Johnson, Pamela R.|El Dahry, Ahmed · 1983

Abstract
Alignment with Egypt's top political and developmental goals enabled EARIS to successfully reclaim 37,000 acres of lake bottom and desert land at three sites, build 13 complete and 64 satellite villages, and resettle 7,500 landless families. A semi-autonomous structure facilitated implementation but hindered transfer of responsibility to Egypt's line ministries, while infrastructure building was unrealistic and lacked long-term planning for upkeep and recurrent costs. The project's main accomplishment was to put needed inputs - land, water, credit - into the hands of small farmers. Political shifts and the move to large state farms on reclaimed land prevented its replication. The 30,000 acre site at Abis was EARIS's most successful, thanks in part to the marketing, economic, and service opportunities offered by nearby Alexandria. Today, farm income in Abis has risen dramatically, average large animal holdings have increased from 1 to 4 per household, and land values have soared; prosperity is evident. Individual and cooperative investments have allowed farmers to intensify land use, control marketing, and process their milk and cheese.

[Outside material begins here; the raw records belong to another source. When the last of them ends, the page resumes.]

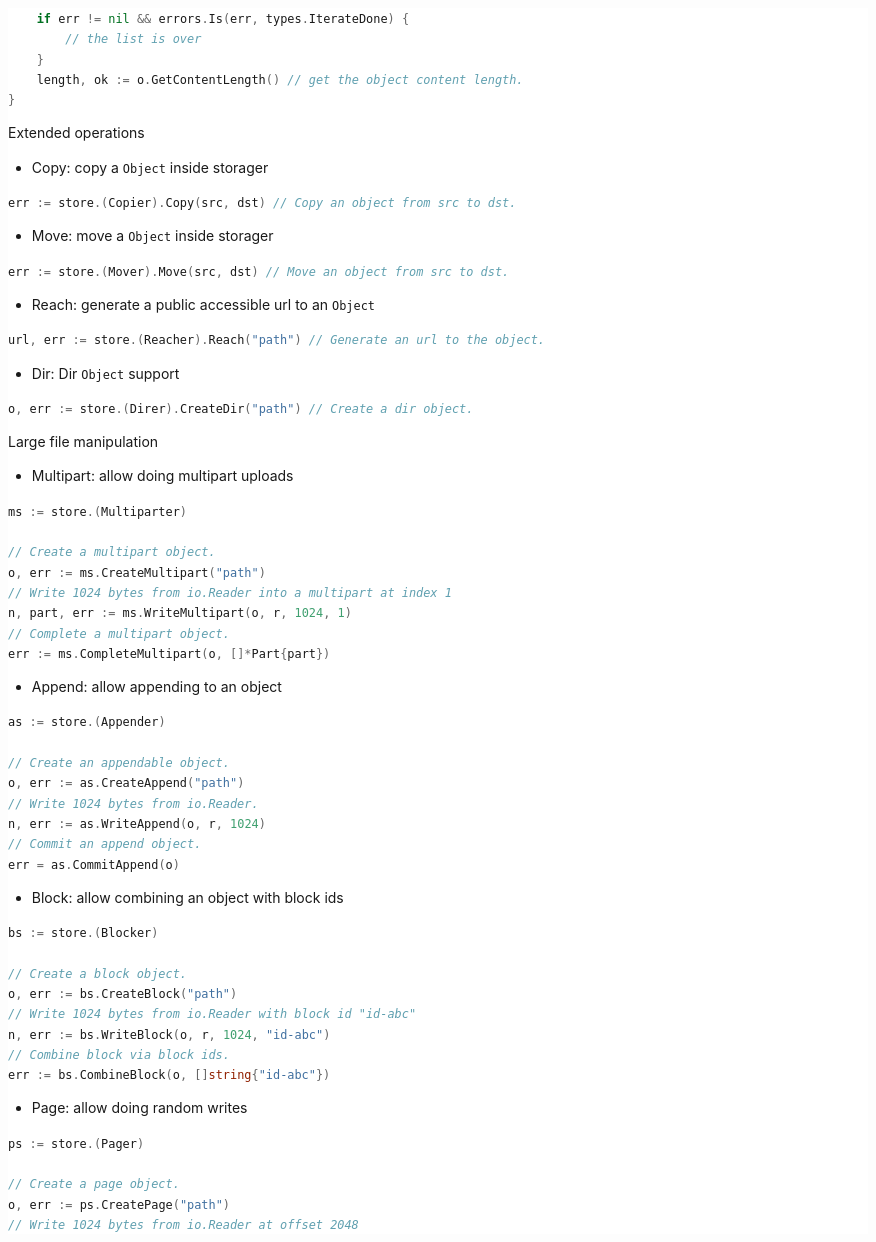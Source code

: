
 ```go
	if err != nil && errors.Is(err, types.IterateDone) {
        // the list is over 
    }
    length, ok := o.GetContentLength() // get the object content length.
}
```

Extended operations

- Copy: copy a `Object` inside storager
```go
err := store.(Copier).Copy(src, dst) // Copy an object from src to dst.
```
- Move: move a `Object` inside storager
```go
err := store.(Mover).Move(src, dst) // Move an object from src to dst.
```
- Reach: generate a public accessible url to an `Object`
```go
url, err := store.(Reacher).Reach("path") // Generate an url to the object.
```
- Dir: Dir `Object` support
```go
o, err := store.(Direr).CreateDir("path") // Create a dir object.
```

Large file manipulation

- Multipart: allow doing multipart uploads
```go
ms := store.(Multiparter)

// Create a multipart object.
o, err := ms.CreateMultipart("path")
// Write 1024 bytes from io.Reader into a multipart at index 1
n, part, err := ms.WriteMultipart(o, r, 1024, 1)
// Complete a multipart object.
err := ms.CompleteMultipart(o, []*Part{part})
```
- Append: allow appending to an object
```go
as := store.(Appender)

// Create an appendable object.
o, err := as.CreateAppend("path")
// Write 1024 bytes from io.Reader.
n, err := as.WriteAppend(o, r, 1024)
// Commit an append object.
err = as.CommitAppend(o)
```
- Block: allow combining an object with block ids
```go
bs := store.(Blocker)

// Create a block object.
o, err := bs.CreateBlock("path")
// Write 1024 bytes from io.Reader with block id "id-abc"
n, err := bs.WriteBlock(o, r, 1024, "id-abc")
// Combine block via block ids.
err := bs.CombineBlock(o, []string{"id-abc"})
```
- Page: allow doing random writes
```go
ps := store.(Pager)

// Create a page object.
o, err := ps.CreatePage("path")
// Write 1024 bytes from io.Reader at offset 2048
```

About 25% of cropland is devoted to high-value vegetable production, and cereal crop production equals or exceeds that of the Old Lands. The two desert reclamation sites, Qoota and Kom Osheim, totaling 7,000 acres, have not fared as well. Only a fraction of the lands' productive potential is now being used due to the large-scale withdrawal - legal and illegal - of irrigation water by spontaneous land reclamation upstream. Some of the 1,600 settler families have abandoned their farms and many who remain depend on semi-skilled work in Cairo. The project taught that small farms on reclaimed land are financially viable and highly productive if irrigation water is assured and well-managed and farmer choice permitted and that population increases result in land fragmentation, indicating the need for a diversified economic base. U.S. support for the project made a difference that is still felt.